= Sports rorts affair (1993–1994) =

1993–94 political scandal in Australia

The "sports rorts" affair was the name by which Australian media and political commentators came to refer to events during the second Keating ministry in late 1993 and early 1994, where the then Sports Minister, Ros Kelly, was unable to appropriately explain the distribution of federal sporting grants to marginal electorates held by the governing Australian Labor Party. On 28 February 1994, Kelly resigned from her position under consistent pressure from the Australian Democrats and the Liberal opposition about the matter. Ultimately, the controversy also led to her resignation from Parliament and, at the resulting by-election on 25 March 1995, the government lost the normally safe Labor seat of Canberra.

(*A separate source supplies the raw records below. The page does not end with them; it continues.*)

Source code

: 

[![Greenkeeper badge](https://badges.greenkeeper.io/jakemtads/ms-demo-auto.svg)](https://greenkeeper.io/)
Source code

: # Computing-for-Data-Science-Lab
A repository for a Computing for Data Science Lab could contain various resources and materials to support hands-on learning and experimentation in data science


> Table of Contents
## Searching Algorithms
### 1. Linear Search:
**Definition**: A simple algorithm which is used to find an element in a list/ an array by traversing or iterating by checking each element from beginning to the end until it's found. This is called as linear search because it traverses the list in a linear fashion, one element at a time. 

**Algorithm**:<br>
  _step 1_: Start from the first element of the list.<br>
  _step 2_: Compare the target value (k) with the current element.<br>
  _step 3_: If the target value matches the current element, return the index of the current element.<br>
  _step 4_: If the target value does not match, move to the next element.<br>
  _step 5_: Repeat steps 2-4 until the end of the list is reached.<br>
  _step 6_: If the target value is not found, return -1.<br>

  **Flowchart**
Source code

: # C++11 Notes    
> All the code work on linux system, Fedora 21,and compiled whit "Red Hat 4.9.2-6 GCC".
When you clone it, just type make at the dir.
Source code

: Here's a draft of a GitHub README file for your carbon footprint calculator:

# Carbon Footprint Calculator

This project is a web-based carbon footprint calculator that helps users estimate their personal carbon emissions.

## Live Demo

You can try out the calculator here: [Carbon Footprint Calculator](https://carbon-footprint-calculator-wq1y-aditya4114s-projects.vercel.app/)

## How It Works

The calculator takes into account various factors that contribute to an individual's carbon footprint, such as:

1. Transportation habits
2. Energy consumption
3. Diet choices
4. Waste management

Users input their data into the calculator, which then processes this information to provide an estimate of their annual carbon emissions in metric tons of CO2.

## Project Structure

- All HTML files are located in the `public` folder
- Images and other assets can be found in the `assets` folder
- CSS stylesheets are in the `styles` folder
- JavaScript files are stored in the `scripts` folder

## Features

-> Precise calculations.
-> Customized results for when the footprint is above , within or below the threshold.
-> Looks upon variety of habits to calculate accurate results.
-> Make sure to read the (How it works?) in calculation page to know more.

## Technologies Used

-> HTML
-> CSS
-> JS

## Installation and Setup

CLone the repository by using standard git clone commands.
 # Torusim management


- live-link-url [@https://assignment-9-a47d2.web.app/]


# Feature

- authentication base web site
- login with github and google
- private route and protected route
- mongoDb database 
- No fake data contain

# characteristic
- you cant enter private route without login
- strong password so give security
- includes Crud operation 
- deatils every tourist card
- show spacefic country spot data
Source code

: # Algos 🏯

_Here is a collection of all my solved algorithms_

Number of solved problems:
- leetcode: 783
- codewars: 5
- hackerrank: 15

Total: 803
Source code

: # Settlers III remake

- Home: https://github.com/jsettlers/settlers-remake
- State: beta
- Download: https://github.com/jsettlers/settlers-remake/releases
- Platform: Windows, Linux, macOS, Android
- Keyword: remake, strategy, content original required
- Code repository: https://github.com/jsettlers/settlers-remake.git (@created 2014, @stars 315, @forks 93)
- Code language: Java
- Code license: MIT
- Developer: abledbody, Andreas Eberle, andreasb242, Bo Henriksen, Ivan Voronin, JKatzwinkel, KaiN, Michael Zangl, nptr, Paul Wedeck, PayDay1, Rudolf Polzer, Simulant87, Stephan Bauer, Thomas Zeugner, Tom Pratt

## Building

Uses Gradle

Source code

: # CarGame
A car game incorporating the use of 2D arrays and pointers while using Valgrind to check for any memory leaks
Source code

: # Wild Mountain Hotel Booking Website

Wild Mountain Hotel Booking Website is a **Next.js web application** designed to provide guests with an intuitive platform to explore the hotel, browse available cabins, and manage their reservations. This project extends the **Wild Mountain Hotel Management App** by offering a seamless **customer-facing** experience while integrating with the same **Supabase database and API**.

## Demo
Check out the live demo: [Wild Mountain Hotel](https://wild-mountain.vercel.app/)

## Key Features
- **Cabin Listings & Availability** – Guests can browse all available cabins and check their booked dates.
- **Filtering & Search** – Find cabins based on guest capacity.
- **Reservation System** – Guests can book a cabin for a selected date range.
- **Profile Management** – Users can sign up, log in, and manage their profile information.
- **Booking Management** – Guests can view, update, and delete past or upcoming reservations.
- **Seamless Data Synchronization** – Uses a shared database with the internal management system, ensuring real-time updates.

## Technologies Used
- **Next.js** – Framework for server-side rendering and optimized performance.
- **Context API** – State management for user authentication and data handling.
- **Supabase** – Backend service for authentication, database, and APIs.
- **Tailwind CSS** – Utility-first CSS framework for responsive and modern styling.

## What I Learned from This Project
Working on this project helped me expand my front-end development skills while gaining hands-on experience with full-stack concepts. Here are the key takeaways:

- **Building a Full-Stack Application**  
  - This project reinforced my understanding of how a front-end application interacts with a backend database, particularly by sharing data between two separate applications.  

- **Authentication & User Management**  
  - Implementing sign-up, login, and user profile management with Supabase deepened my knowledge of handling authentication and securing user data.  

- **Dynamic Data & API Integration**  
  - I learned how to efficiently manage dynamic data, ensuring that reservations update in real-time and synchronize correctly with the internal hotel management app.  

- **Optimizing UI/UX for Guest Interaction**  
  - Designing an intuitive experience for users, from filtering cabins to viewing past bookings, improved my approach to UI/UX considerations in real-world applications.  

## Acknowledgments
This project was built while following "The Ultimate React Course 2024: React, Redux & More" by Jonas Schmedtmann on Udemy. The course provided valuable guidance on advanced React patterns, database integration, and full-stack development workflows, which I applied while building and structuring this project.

In December 1993, the Auditor-General complained about the manner in which the Department had administered A$30 million of grants under the Community Cultural, Recreational and Sporting Facilities Program, which had been initiated by Graham Richardson in 1988. The Auditor-General reported that he could not find any documentation explaining the rationale for grants made by Kelly's department, and therefore could not assess her decision-making procedures. The opposition, led by John Hewson and Peter Costello, claimed in Parliament that the money had been directed into marginal Labor-held electorates before the 1993 federal election as a pork barrelling exercise. Initially, she avoided answering questions on the matter, but she relented following threats by the Australian Democrats to vote for a Liberal proposition establishing a Senate inquiry if she did not give evidence to a House of Representatives committee. During the enquiry, she said that she had assessed 2,800 submissions for funding on the sole basis of verbal advice from her staff, and that decisions on short-listed applications had been made on a "great big whiteboard" in her office, having been erased without permanent record once the decisions were made. The 12-person committee, despite having a Labor majority, ultimately found in February 1994 that her actions were "not illegal" but her administration was "deficient".

On 21 February 1994, following changes to Australian House of Representatives Question Time which created a roster for ministers to appear in the House, the Liberals, led by Hewson and Costello, used the opportunity to demand her resignation. On 28 February, she did so, although Keating continued to support her, speaking out on 3 March 1994 accusing the Senate of holding the Government to ransom.

Eleven months later, Kelly resigned from parliament, triggering a 1995 by-election. A 16.1% swing against Labor in the normally comfortably safe Labor seat resulted in the election of Liberal challenger Brendan Smyth on 25 March 1995. Labor was heavily defeated in the 1996 election, but Bob McMullan regained Canberra for Labor while Smyth failed to win the new seat of Namadgi.